# INSTRUCTIONS FOR THE TASK:
The expected output is each line in the data below that includes the string "public".

# STORED DATA:

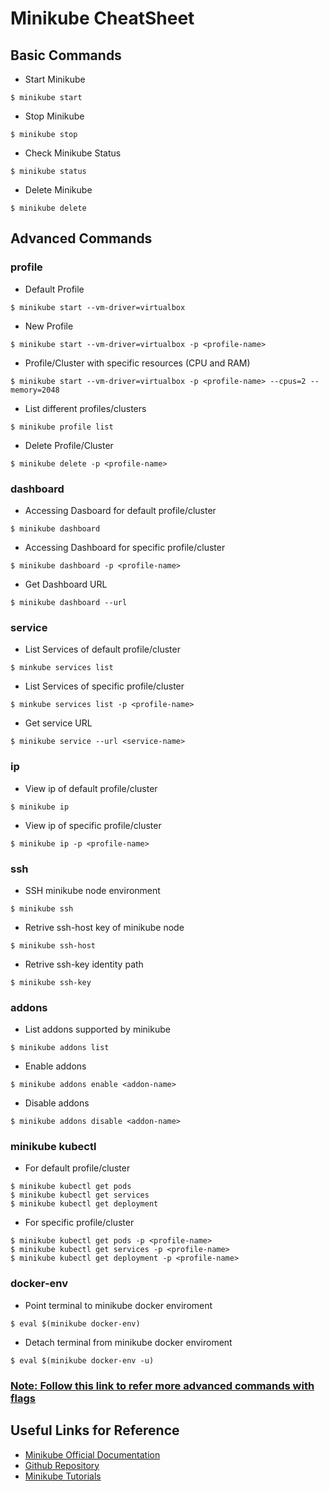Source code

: # Minikube CheatSheet
## Basic Commands
* Start Minikube
```
$ minikube start
```
* Stop Minikube
```
$ minikube stop
```
* Check Minikube Status
```
$ minikube status
```
* Delete Minikube
```
$ minikube delete
```
## Advanced Commands
### profile
* Default Profile
```
$ minikube start --vm-driver=virtualbox
```
* New Profile
```
$ minikube start --vm-driver=virtualbox -p <profile-name>
```

* Profile/Cluster with specific resources (CPU and RAM)
```
$ minikube start --vm-driver=virtualbox -p <profile-name> --cpus=2 --memory=2048
```
* List different profiles/clusters
```
$ minikube profile list
```
* Delete Profile/Cluster
```
$ minikube delete -p <profile-name>
```
### dashboard
* Accessing Dasboard for default profile/cluster
```
$ minikube dashboard
```
* Accessing Dashboard for specific profile/cluster
```
$ minikube dashboard -p <profile-name>
```
* Get Dashboard URL
```
$ minikube dashboard --url
```
### service
* List Services of default profile/cluster
```
$ minkube services list 
```
* List Services of specific profile/cluster
```
$ minkube services list -p <profile-name>
```
* Get service URL
```
$ minikube service --url <service-name>
```
### ip
* View ip of default profile/cluster
```
$ minikube ip
```
* View ip of specific profile/cluster
```
$ minikube ip -p <profile-name>
```
### ssh
* SSH minikube node environment
```
$ minikube ssh
```
* Retrive ssh-host key of minikube node
```
$ minikube ssh-host
```
* Retrive ssh-key identity path
```
$ minikube ssh-key
```
### addons
* List addons supported by minikube
```
$ minikube addons list
```
* Enable addons
```
$ minikube addons enable <addon-name>
```
* Disable addons
```
$ minikube addons disable <addon-name>
```
### minikube kubectl
* For default profile/cluster
```
$ minikube kubectl get pods
$ minikube kubectl get services
$ minikube kubectl get deployment
```
* For specific profile/cluster
```
$ minikube kubectl get pods -p <profile-name>
$ minikube kubectl get services -p <profile-name>
$ minikube kubectl get deployment -p <profile-name>
```
### docker-env
* Point terminal to minikube docker enviroment
```
$ eval $(minikube docker-env)
```
* Detach terminal from minikube docker enviroment
```
$ eval $(minikube docker-env -u)
```
###  [Note: Follow this link to refer more advanced commands with flags](https://minikube.sigs.k8s.io/docs/commands/)

## Useful Links for Reference 
* [Minikube Official Documentation](https://minikube.sigs.k8s.io/docs/)
* [Github Repository](https://github.com/kubernetes/minikube)
* [Minikube Tutorials](https://minikube.sigs.k8s.io/docs/tutorials/)
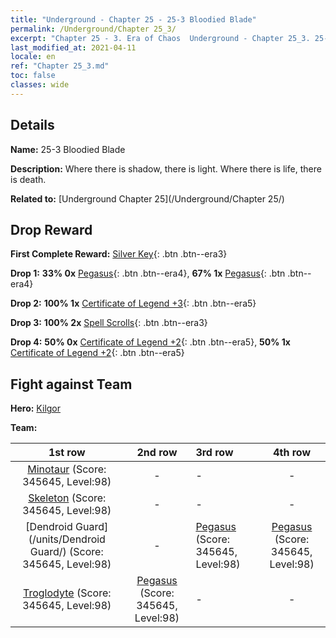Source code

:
 ```yaml
---
title: "Underground - Chapter 25 - 25-3 Bloodied Blade"
permalink: /Underground/Chapter 25_3/
excerpt: "Chapter 25 - 3. Era of Chaos  Underground - Chapter 25_3. 25-3 Bloodied Blade"
last_modified_at: 2021-04-11
locale: en
ref: "Chapter 25_3.md"
toc: false
classes: wide
---
```


## Details

 **Name:** 25-3 Bloodied Blade

 **Description:** Where there is shadow, there is light. Where there is life, there is death.

 **Related to:** [Underground Chapter 25](/Underground/Chapter 25/)

## Drop Reward

 **First Complete Reward:** [Silver Key](/Items/con_693/){: .btn .btn--era3}

 **Drop 1:** **33% 0x** [Pegasus](/Items/unt_202/){: .btn .btn--era4}, **67% 1x** [Pegasus](/Items/unt_202/){: .btn .btn--era4}

 **Drop 2:** **100% 1x** [Certificate of Legend +3](/Items/mat_88/){: .btn .btn--era5}

 **Drop 3:** **100% 2x** [Spell Scrolls](/Items/con_694/){: .btn .btn--era3}

 **Drop 4:** **50% 0x** [Certificate of Legend +2](/Items/mat_81/){: .btn .btn--era5}, **50% 1x** [Certificate of Legend +2](/Items/mat_81/){: .btn .btn--era5}


## Fight against Team
 **Hero:** [Kilgor](/heroes/Kilgor/)

 **Team:**


  | 1st row | 2nd row | 3rd row | 4th row |
  |:----:|:----:|:----|:----:|
  | [Minotaur](/units/Minotaur/) (Score: 345645, Level:98)  | - | - | - |
  | [Skeleton](/units/Skeleton/) (Score: 345645, Level:98)  | - | - | - |
  | [Dendroid Guard](/units/Dendroid Guard/) (Score: 345645, Level:98)  | - | [Pegasus](/units/Pegasus/) (Score: 345645, Level:98)  | [Pegasus](/units/Pegasus/) (Score: 345645, Level:98)  |
  | [Troglodyte](/units/Troglodyte/) (Score: 345645, Level:98)  | [Pegasus](/units/Pegasus/) (Score: 345645, Level:98)  | - | - |


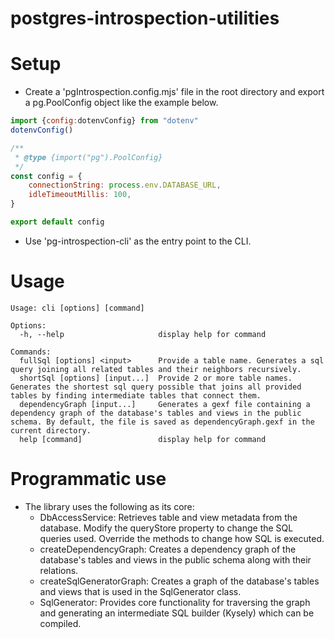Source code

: # postgres-introspection-utilities

# Setup

- Create a 'pgIntrospection.config.mjs' file in the root directory and export a pg.PoolConfig object like the example below.

```javascript
import {config:dotenvConfig} from "dotenv"
dotenvConfig()

/**
 * @type {import("pg").PoolConfig}
 */
const config = {
	connectionString: process.env.DATABASE_URL,
	idleTimeoutMillis: 100,
}

export default config

```

- Use 'pg-introspection-cli' as the entry point to the CLI.

# Usage
```
Usage: cli [options] [command]

Options:
  -h, --help                     display help for command

Commands:
  fullSql [options] <input>      Provide a table name. Generates a sql query joining all related tables and their neighbors recursively.
  shortSql [options] [input...]  Provide 2 or more table names. Generates the shortest sql query possible that joins all provided tables by finding intermediate tables that connect them.
  dependencyGraph [input...]     Generates a gexf file containing a dependency graph of the database's tables and views in the public schema. By default, the file is saved as dependencyGraph.gexf in the current directory.
  help [command]                 display help for command
```

# Programmatic use

- The library uses the following as its core:
  - DbAccessService: Retrieves table and view metadata from the database. Modify the queryStore property to change the SQL queries used. Override the methods to change how SQL is executed.
  - createDependencyGraph: Creates a dependency graph of the database's tables and views in the public schema along with their relations.
  - createSqlGeneratorGraph: Creates a graph of the database's tables and views that is used in the SqlGenerator class.
  - SqlGenerator: Provides core functionality for traversing the graph and generating an intermediate SQL builder (Kysely) which can be compiled.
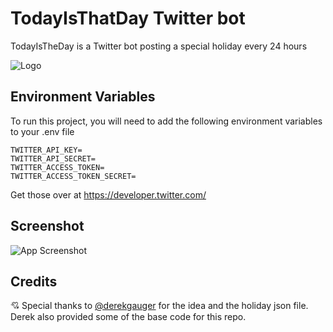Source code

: 
# TodayIsThatDay Twitter bot

TodayIsTheDay is a Twitter  bot posting a special holiday every 24 hours

![Logo](https://i.imgur.com/7OPHTvj.jpg)


## Environment Variables

To run this project, you will need to add the following environment variables to your .env file

```
TWITTER_API_KEY=
TWITTER_API_SECRET=
TWITTER_ACCESS_TOKEN=
TWITTER_ACCESS_TOKEN_SECRET=
```
Get those over at https://developer.twitter.com/
## Screenshot

![App Screenshot](https://cdn.discordapp.com/attachments/926292185748496446/999489611959107684/unknown.png)

## Credits

💘 Special thanks to [@derekgauger](https://github.com/derekgauger) for the idea and the holiday json file. Derek also provided some of the base code for this repo.
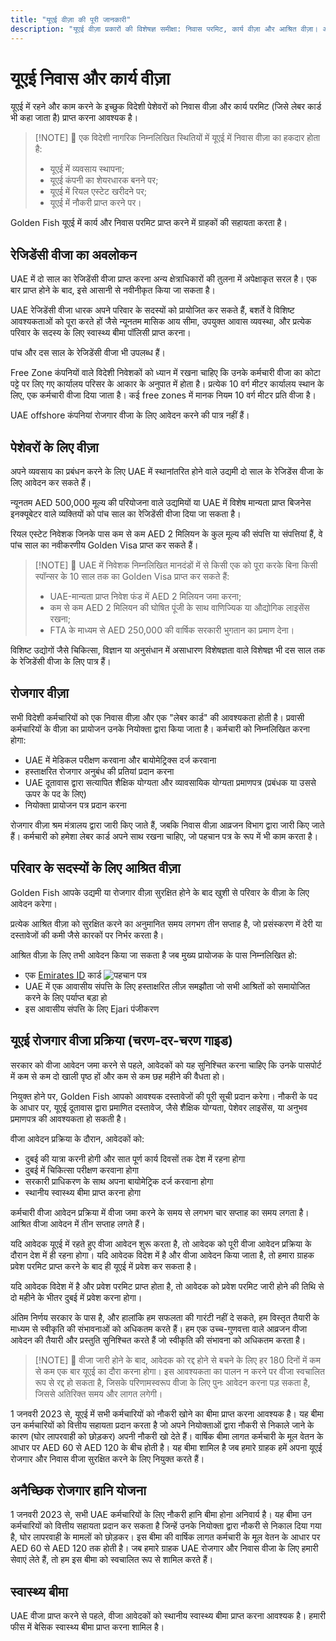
 ```yaml
---
title: "यूएई वीज़ा की पूरी जानकारी"
description: "यूएई वीज़ा प्रकारों की विशेषज्ञ समीक्षा: निवास परमिट, कार्य वीज़ा और आश्रित वीज़ा। आवश्यकताओं और प्रक्रिया के बारे में सभी जरूरी जानकारी।"
---
```


# यूएई निवास और कार्य वीज़ा

यूएई में रहने और काम करने के इच्छुक विदेशी पेशेवरों को निवास वीज़ा और कार्य परमिट (जिसे लेबर कार्ड भी कहा जाता है) प्राप्त करना आवश्यक है।

> [!NOTE] 💚 एक विदेशी नागरिक निम्नलिखित स्थितियों में यूएई में निवास वीज़ा का हकदार होता है:
>
> - यूएई में व्यवसाय स्थापना;
> - यूएई कंपनी का शेयरधारक बनने पर;
> - यूएई में रियल एस्टेट खरीदने पर;
> - यूएई में नौकरी प्राप्त करने पर।

Golden Fish यूएई में कार्य और निवास परमिट प्राप्त करने में ग्राहकों की सहायता करता है।

## रेजिडेंसी वीजा का अवलोकन

UAE में दो साल का रेजिडेंसी वीजा प्राप्त करना अन्य क्षेत्राधिकारों की तुलना में अपेक्षाकृत सरल है। एक बार प्राप्त होने के बाद, इसे आसानी से नवीनीकृत किया जा सकता है।

UAE रेजिडेंसी वीजा धारक अपने परिवार के सदस्यों को प्रायोजित कर सकते हैं, बशर्ते वे विशिष्ट आवश्यकताओं को पूरा करते हों जैसे न्यूनतम मासिक आय सीमा, उपयुक्त आवास व्यवस्था, और प्रत्येक परिवार के सदस्य के लिए स्वास्थ्य बीमा पॉलिसी प्राप्त करना।

पांच और दस साल के रेजिडेंसी वीजा भी उपलब्ध हैं।

Free Zone कंपनियों वाले विदेशी निवेशकों को ध्यान में रखना चाहिए कि उनके कर्मचारी वीजा का कोटा पट्टे पर लिए गए कार्यालय परिसर के आकार के अनुपात में होता है। प्रत्येक 10 वर्ग मीटर कार्यालय स्थान के लिए, एक कर्मचारी वीजा दिया जाता है। कई free zones में मानक नियम 10 वर्ग मीटर प्रति वीजा है।

UAE offshore कंपनियां रोजगार वीजा के लिए आवेदन करने की पात्र नहीं हैं।

## पेशेवरों के लिए वीज़ा

अपने व्यवसाय का प्रबंधन करने के लिए UAE में स्थानांतरित होने वाले उद्यमी दो साल के रेजिडेंस वीजा के लिए आवेदन कर सकते हैं।

न्यूनतम AED 500,000 मूल्य की परियोजना वाले उद्यमियों या UAE में विशेष मान्यता प्राप्त बिजनेस इनक्यूबेटर वाले व्यक्तियों को पांच साल का रेजिडेंसी वीजा दिया जा सकता है।

रियल एस्टेट निवेशक जिनके पास कम से कम AED 2 मिलियन के कुल मूल्य की संपत्ति या संपत्तियां हैं, वे पांच साल का नवीकरणीय Golden Visa प्राप्त कर सकते हैं।

> [!NOTE] 💚 UAE में निवेशक निम्नलिखित मानदंडों में से किसी एक को पूरा करके बिना किसी स्पॉन्सर के 10 साल तक का Golden Visa प्राप्त कर सकते हैं:
>
> - UAE-मान्यता प्राप्त निवेश फंड में AED 2 मिलियन जमा करना;
> - कम से कम AED 2 मिलियन की घोषित पूंजी के साथ वाणिज्यिक या औद्योगिक लाइसेंस रखना;
> - FTA के माध्यम से AED 250,000 की वार्षिक सरकारी भुगतान का प्रमाण देना।

विशिष्ट उद्योगों जैसे चिकित्सा, विज्ञान या अनुसंधान में असाधारण विशेषज्ञता वाले विशेषज्ञ भी दस साल तक के रेजिडेंसी वीजा के लिए पात्र हैं।

## रोजगार वीज़ा

सभी विदेशी कर्मचारियों को एक निवास वीज़ा और एक "लेबर कार्ड" की आवश्यकता होती है। प्रवासी कर्मचारियों के वीज़ा का प्रायोजन उनके नियोक्ता द्वारा किया जाता है। कर्मचारी को निम्नलिखित करना होगा:

- UAE में मेडिकल परीक्षण करवाना और बायोमेट्रिक्स दर्ज करवाना
- हस्ताक्षरित रोजगार अनुबंध की प्रतियां प्रदान करना
- UAE दूतावास द्वारा सत्यापित शैक्षिक योग्यता और व्यावसायिक योग्यता प्रमाणपत्र (प्रबंधक या उससे ऊपर के पद के लिए)
- नियोक्ता प्रायोजन पत्र प्रदान करना

रोजगार वीज़ा श्रम मंत्रालय द्वारा जारी किए जाते हैं, जबकि निवास वीज़ा आव्रजन विभाग द्वारा जारी किए जाते हैं। कर्मचारी को हमेशा लेबर कार्ड अपने साथ रखना चाहिए, जो पहचान पत्र के रूप में भी काम करता है।

## परिवार के सदस्यों के लिए आश्रित वीज़ा

Golden Fish आपके उद्यमी या रोजगार वीज़ा सुरक्षित होने के बाद खुशी से परिवार के वीज़ा के लिए आवेदन करेगा।

प्रत्येक आश्रित वीज़ा को सुरक्षित करने का अनुमानित समय लगभग तीन सप्ताह है, जो प्रसंस्करण में देरी या दस्तावेजों की कमी जैसे कारकों पर निर्भर करता है।

आश्रित वीज़ा के लिए तभी आवेदन किया जा सकता है जब मुख्य प्रायोजक के पास निम्नलिखित हो:

- एक [Emirates ID](https://u.ae/en/information-and-services/visa-and-emirates-id/emirates-id) कार्ड ![पहचान पत्र](/img/ILONMASKID.webp)
- UAE में एक आवासीय संपत्ति के लिए हस्ताक्षरित लीज़ समझौता जो सभी आश्रितों को समायोजित करने के लिए पर्याप्त बड़ा हो
- इस आवासीय संपत्ति के लिए Ejari पंजीकरण

## यूएई रोजगार वीजा प्रक्रिया (चरण-दर-चरण गाइड)

सरकार को वीजा आवेदन जमा करने से पहले, आवेदकों को यह सुनिश्चित करना चाहिए कि उनके पासपोर्ट में कम से कम दो खाली पृष्ठ हों और कम से कम छह महीने की वैधता हो।

नियुक्त होने पर, Golden Fish आपको आवश्यक दस्तावेजों की पूरी सूची प्रदान करेगा। नौकरी के पद के आधार पर, यूएई दूतावास द्वारा प्रमाणित दस्तावेज, जैसे शैक्षिक योग्यता, पेशेवर लाइसेंस, या अनुभव प्रमाणपत्र की आवश्यकता हो सकती है।

वीजा आवेदन प्रक्रिया के दौरान, आवेदकों को:

- दुबई की यात्रा करनी होगी और सात पूर्ण कार्य दिवसों तक देश में रहना होगा
- दुबई में चिकित्सा परीक्षण करवाना होगा
- सरकारी प्राधिकरण के साथ अपना बायोमेट्रिक दर्ज करवाना होगा
- स्थानीय स्वास्थ्य बीमा प्राप्त करना होगा

कर्मचारी वीजा आवेदन प्रक्रिया में वीजा जमा करने के समय से लगभग चार सप्ताह का समय लगता है। आश्रित वीजा आवेदन में तीन सप्ताह लगते हैं।

यदि आवेदक यूएई में रहते हुए वीजा आवेदन शुरू करता है, तो आवेदक को पूरी वीजा आवेदन प्रक्रिया के दौरान देश में ही रहना होगा। यदि आवेदक विदेश में है और वीजा आवेदन किया जाता है, तो हमारा ग्राहक प्रवेश परमिट प्राप्त करने के बाद ही यूएई में प्रवेश कर सकता है।

यदि आवेदक विदेश में है और प्रवेश परमिट प्राप्त होता है, तो आवेदक को प्रवेश परमिट जारी होने की तिथि से दो महीने के भीतर दुबई में प्रवेश करना होगा।

अंतिम निर्णय सरकार के पास है, और हालांकि हम सफलता की गारंटी नहीं दे सकते, हम विस्तृत तैयारी के माध्यम से स्वीकृति की संभावनाओं को अधिकतम करते हैं। हम एक उच्च-गुणवत्ता वाले आव्रजन वीजा आवेदन की तैयारी और प्रस्तुति सुनिश्चित करते हैं जो स्वीकृति की संभावना को अधिकतम करता है।

> [!NOTE] 💚 वीजा जारी होने के बाद, आवेदक को रद्द होने से बचने के लिए हर 180 दिनों में कम से कम एक बार यूएई का दौरा करना होगा।
> इस आवश्यकता का पालन न करने पर वीजा स्वचालित रूप से रद्द हो सकता है, जिसके परिणामस्वरूप वीजा के लिए पुनः आवेदन करना पड़ सकता है, जिससे अतिरिक्त समय और लागत लगेगी।

1 जनवरी 2023 से, यूएई में सभी कर्मचारियों को नौकरी खोने का बीमा प्राप्त करना आवश्यक है। यह बीमा उन कर्मचारियों को वित्तीय सहायता प्रदान करता है जो अपने नियोक्ताओं द्वारा नौकरी से निकाले जाने के कारण (घोर लापरवाही को छोड़कर) अपनी नौकरी खो देते हैं। वार्षिक बीमा लागत कर्मचारी के मूल वेतन के आधार पर AED 60 से AED 120 के बीच होती है। यह बीमा शामिल है जब हमारे ग्राहक हमें अपना यूएई रोजगार और निवास वीजा सुरक्षित करने के लिए नियुक्त करते हैं।

## अनैच्छिक रोजगार हानि योजना

1 जनवरी 2023 से, सभी UAE कर्मचारियों के लिए नौकरी हानि बीमा होना अनिवार्य है। यह बीमा उन कर्मचारियों को वित्तीय सहायता प्रदान कर सकता है जिन्हें उनके नियोक्ता द्वारा नौकरी से निकाल दिया गया है, घोर लापरवाही के मामलों को छोड़कर। इस बीमा की वार्षिक लागत कर्मचारी के मूल वेतन के आधार पर AED 60 से AED 120 तक होती है। जब हमारे ग्राहक UAE रोजगार और निवास वीजा के लिए हमारी सेवाएं लेते हैं, तो हम इस बीमा को स्वचालित रूप से शामिल करते हैं।

## स्वास्थ्य बीमा

UAE वीजा प्राप्त करने से पहले, वीजा आवेदकों को स्थानीय स्वास्थ्य बीमा प्राप्त करना आवश्यक है। हमारी फीस में बेसिक स्वास्थ्य बीमा प्राप्त करना शामिल है।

# RESPONSE AREA:
  dependencyGraph [input...]     Generates a gexf file containing a dependency graph of the database's tables and views in the public schema. By default, the file is saved as dependencyGraph.gexf in the current directory.
  - createDependencyGraph: Creates a dependency graph of the database's tables and views in the public schema along with their relations.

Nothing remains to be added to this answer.